» **AIM OF THE TASK**
In the records below, find the line containing "## Requirements"; restate it and every later line word for word, through the last.

[WORKING DATA — start]

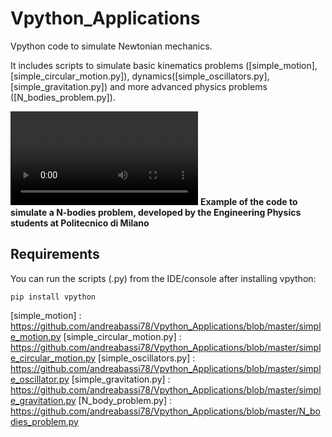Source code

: # Vpython_Applications
Vpython code to simulate Newtonian mechanics. 

It includes scripts to simulate basic kinematics problems ([simple_motion], [simple_circular_motion.py]), dynamics([simple_oscillators.py], [simple_gravitation.py]) and more advanced physics problems ([N_bodies_problem.py]).

![raw](https://github.com/andreabassi78/Vpython_Applications/raw/master/demo_video/N_bodies_problem.mp4)
**Example of the code to simulate a N-bodies problem, developed by the Engineering Physics students at Politecnico di Milano**





## Requirements
You can run the scripts (.py) from the IDE/console after installing vpython:

    pip install vpython


[simple_motion] : https://github.com/andreabassi78/Vpython_Applications/blob/master/simple_motion.py
[simple_circular_motion.py] : https://github.com/andreabassi78/Vpython_Applications/blob/master/simple_circular_motion.py
[simple_oscillators.py] : https://github.com/andreabassi78/Vpython_Applications/blob/master/simple_oscillator.py
[simple_gravitation.py] : https://github.com/andreabassi78/Vpython_Applications/blob/master/simple_gravitation.py
[N_body_problem.py] : https://github.com/andreabassi78/Vpython_Applications/blob/master/N_bodies_problem.py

[WORKING DATA — finish]

» **RESPONSE TO THIS TASK**
## Requirements
You can run the scripts (.py) from the IDE/console after installing vpython:

    pip install vpython


[simple_motion] : https://github.com/andreabassi78/Vpython_Applications/blob/master/simple_motion.py
[simple_circular_motion.py] : https://github.com/andreabassi78/Vpython_Applications/blob/master/simple_circular_motion.py
[simple_oscillators.py] : https://github.com/andreabassi78/Vpython_Applications/blob/master/simple_oscillator.py
[simple_gravitation.py] : https://github.com/andreabassi78/Vpython_Applications/blob/master/simple_gravitation.py
[N_body_problem.py] : https://github.com/andreabassi78/Vpython_Applications/blob/master/N_bodies_problem.py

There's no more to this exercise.